[Input data]
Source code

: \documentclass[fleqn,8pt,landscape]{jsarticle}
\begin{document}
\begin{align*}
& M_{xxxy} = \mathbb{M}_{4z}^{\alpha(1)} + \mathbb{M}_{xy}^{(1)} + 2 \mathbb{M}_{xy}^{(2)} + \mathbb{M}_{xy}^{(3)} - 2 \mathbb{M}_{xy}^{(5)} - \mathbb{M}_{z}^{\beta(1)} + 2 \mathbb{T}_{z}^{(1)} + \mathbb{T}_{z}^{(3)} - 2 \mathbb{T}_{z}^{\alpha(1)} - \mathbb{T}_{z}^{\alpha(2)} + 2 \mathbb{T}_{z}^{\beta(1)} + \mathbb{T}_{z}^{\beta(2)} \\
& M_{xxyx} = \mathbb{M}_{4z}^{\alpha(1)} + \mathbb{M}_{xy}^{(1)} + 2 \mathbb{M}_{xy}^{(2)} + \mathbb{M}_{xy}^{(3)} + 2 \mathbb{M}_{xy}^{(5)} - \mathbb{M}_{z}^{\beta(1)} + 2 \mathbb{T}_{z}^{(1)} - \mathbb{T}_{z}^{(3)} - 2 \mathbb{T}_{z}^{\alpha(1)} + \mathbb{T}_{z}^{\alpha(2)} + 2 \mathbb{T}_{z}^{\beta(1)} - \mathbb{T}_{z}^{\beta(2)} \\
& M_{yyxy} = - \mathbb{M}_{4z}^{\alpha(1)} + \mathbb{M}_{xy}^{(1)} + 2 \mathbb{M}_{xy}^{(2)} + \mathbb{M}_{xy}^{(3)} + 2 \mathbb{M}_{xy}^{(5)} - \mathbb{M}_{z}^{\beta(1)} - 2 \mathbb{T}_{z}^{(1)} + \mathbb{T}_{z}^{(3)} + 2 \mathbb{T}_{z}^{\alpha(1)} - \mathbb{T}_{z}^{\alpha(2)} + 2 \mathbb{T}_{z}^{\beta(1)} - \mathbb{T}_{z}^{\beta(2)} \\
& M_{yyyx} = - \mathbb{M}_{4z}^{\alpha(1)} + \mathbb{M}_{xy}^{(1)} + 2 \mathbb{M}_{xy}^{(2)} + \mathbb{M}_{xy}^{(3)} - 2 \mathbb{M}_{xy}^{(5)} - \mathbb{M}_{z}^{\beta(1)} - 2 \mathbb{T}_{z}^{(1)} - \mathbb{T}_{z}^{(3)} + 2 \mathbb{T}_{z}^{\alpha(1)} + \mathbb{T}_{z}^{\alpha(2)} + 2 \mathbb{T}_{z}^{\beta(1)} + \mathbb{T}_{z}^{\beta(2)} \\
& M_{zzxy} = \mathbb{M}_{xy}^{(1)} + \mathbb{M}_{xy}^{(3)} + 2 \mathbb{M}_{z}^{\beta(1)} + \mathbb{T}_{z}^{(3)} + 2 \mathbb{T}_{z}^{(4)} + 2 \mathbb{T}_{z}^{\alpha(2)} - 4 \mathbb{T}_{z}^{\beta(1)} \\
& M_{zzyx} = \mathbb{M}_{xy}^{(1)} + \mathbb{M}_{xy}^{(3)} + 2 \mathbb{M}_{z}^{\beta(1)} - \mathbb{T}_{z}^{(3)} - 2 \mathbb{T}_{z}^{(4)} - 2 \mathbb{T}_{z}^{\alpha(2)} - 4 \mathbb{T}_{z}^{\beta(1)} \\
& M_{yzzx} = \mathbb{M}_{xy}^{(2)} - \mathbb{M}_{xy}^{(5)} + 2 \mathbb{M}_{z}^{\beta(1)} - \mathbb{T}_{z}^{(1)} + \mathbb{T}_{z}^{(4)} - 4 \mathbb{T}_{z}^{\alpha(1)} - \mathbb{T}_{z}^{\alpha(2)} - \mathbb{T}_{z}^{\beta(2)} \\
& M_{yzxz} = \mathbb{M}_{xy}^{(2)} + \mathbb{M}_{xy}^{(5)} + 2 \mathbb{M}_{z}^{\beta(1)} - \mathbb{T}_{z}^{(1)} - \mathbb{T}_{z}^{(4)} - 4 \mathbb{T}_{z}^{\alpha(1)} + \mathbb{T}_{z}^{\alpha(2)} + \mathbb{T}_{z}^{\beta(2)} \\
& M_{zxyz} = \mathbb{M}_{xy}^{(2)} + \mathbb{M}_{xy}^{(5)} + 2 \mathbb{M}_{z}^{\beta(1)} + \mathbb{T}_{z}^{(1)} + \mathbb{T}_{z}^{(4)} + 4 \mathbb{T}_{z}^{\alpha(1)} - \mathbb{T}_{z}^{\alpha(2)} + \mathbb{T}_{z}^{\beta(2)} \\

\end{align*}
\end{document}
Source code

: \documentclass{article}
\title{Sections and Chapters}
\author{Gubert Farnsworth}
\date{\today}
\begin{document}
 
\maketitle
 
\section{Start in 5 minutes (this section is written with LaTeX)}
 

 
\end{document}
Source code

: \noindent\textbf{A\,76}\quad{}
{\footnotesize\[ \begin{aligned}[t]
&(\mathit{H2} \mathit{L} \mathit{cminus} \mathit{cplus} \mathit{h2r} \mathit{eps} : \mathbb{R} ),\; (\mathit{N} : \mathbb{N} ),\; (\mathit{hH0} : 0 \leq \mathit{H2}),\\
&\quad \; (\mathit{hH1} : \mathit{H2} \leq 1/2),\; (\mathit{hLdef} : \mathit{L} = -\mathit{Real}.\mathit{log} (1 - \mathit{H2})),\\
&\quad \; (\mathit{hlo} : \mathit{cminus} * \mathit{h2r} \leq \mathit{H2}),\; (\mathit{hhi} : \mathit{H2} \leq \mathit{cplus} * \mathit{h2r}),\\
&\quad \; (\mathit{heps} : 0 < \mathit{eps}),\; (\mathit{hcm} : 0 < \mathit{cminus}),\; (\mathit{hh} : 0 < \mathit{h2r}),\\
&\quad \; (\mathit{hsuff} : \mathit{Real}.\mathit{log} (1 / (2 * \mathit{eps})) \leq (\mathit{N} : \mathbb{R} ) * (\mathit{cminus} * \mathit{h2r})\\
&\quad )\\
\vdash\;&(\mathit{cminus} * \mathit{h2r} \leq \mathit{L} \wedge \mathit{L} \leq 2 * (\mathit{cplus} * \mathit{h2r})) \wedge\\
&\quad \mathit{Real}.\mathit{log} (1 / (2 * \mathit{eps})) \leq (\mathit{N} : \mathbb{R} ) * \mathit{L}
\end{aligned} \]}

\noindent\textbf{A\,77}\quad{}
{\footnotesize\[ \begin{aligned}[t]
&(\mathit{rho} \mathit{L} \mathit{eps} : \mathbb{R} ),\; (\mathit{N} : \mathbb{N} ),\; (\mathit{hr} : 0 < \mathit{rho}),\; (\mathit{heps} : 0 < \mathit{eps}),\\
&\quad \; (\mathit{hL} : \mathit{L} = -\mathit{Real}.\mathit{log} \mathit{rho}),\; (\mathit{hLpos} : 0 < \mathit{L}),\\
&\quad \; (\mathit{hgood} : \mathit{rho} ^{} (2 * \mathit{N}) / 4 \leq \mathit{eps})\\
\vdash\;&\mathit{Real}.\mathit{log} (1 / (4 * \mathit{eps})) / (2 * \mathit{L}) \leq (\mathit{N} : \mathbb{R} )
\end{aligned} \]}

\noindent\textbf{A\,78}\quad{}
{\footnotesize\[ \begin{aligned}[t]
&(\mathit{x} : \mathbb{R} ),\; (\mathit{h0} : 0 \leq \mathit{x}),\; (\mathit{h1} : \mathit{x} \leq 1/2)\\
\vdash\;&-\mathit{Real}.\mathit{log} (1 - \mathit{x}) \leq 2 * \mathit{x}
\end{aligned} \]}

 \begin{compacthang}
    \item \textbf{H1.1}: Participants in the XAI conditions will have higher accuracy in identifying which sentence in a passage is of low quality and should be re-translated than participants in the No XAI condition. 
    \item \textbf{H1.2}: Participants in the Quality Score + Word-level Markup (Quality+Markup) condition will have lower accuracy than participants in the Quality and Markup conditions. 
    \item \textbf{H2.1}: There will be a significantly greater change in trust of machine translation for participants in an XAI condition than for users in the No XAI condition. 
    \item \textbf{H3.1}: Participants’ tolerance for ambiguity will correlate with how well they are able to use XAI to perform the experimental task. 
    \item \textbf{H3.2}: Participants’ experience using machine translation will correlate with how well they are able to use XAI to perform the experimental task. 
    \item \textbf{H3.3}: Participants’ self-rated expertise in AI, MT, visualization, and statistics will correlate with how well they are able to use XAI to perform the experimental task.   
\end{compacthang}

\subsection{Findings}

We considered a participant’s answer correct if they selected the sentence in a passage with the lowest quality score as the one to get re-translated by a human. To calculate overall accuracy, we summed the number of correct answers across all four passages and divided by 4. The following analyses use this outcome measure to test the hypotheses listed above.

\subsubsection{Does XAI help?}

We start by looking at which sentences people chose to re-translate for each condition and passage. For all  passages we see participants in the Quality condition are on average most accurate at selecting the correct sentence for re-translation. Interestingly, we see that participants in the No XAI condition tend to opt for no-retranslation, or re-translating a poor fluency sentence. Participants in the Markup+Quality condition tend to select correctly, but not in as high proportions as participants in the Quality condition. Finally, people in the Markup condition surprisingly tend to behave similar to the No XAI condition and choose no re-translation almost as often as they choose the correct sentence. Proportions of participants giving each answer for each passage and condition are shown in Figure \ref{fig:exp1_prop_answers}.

[Task]
Using the entries above, return each line that includes the word "able".

[Answer for this exercise]
    \item \textbf{H3.1}: Participants’ tolerance for ambiguity will correlate with how well they are able to use XAI to perform the experimental task. 
    \item \textbf{H3.2}: Participants’ experience using machine translation will correlate with how well they are able to use XAI to perform the experimental task. 
    \item \textbf{H3.3}: Participants’ self-rated expertise in AI, MT, visualization, and statistics will correlate with how well they are able to use XAI to perform the experimental task.   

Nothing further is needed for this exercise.